航行不能になった「綾波」は米戦艦「ワシントン」の副砲で止めを刺されますが、米艦隊は護衛の駆逐艦四隻を一挙に失うという状態になりました。
日本艦隊はさらに探照灯を照らして戦艦「サウスダコタ」を発見しますが、残念ながら照らしたのが米戦艦なのか味方戦艦の「霧島」なのかが判別つかずに攻撃を断念します。
一方で米軍も「ワシントン」がレーダーで探知した「霧島」に対し主砲を向けましたが、こちらも「霧島」なのか「サウスダコタ」なのか判別がつかずに砲撃を断念。
夜間の海戦での敵味方の識別の難しさが伺えます。
この間近藤中将は、米艦隊がいまだ巡洋艦と駆逐艦という思いにとらわれていたため、木村隊と橋本隊で対処可能と判断し、本隊はガダルカナル島砲撃のコースを取っておりました。
日本軍時間で22時ごろ、日本軍本隊も敵艦隊を発見し、探照灯を照射しました。
すると闇の中に浮かび上がった艦影はまさに巨大な戦艦「サウスダコタ」であり、近藤中将は米戦艦に対し攻撃を命じます。
重巡「愛宕」、「高雄」は20センチ主砲と魚雷を、戦艦「霧島」は36センチ砲をそれぞれ発射。
すれ違いざまに「サウスダコタ」を攻撃するような形で砲雷撃を行いました。

(米戦艦サウスダコタ)
この攻撃で米戦艦「サウスダコタ」は命中弾多数を受け、上部構造物にかなりの被害を受けました。

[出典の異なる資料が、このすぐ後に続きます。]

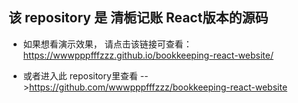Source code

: ## 该 repository 是 清栀记账 React版本的源码

- 如果想看演示效果，
    请点击该链接可查看：https://wwwpppfffzzz.github.io/bookkeeping-react-website/

- 或者进入此 repository里查看  -->https://github.com/wwwpppfffzzz/bookkeeping-react-website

これは先の戦闘で日本軍駆逐艦の砲弾を艦橋に受けていたことも被害を大きくした要因と思われます。
「サウスダコタ」は結局戦闘不能となって戦場を離脱する羽目になり、旧式戦艦「霧島」は米新型戦艦に手痛いダメージを与えることに成功したのでした。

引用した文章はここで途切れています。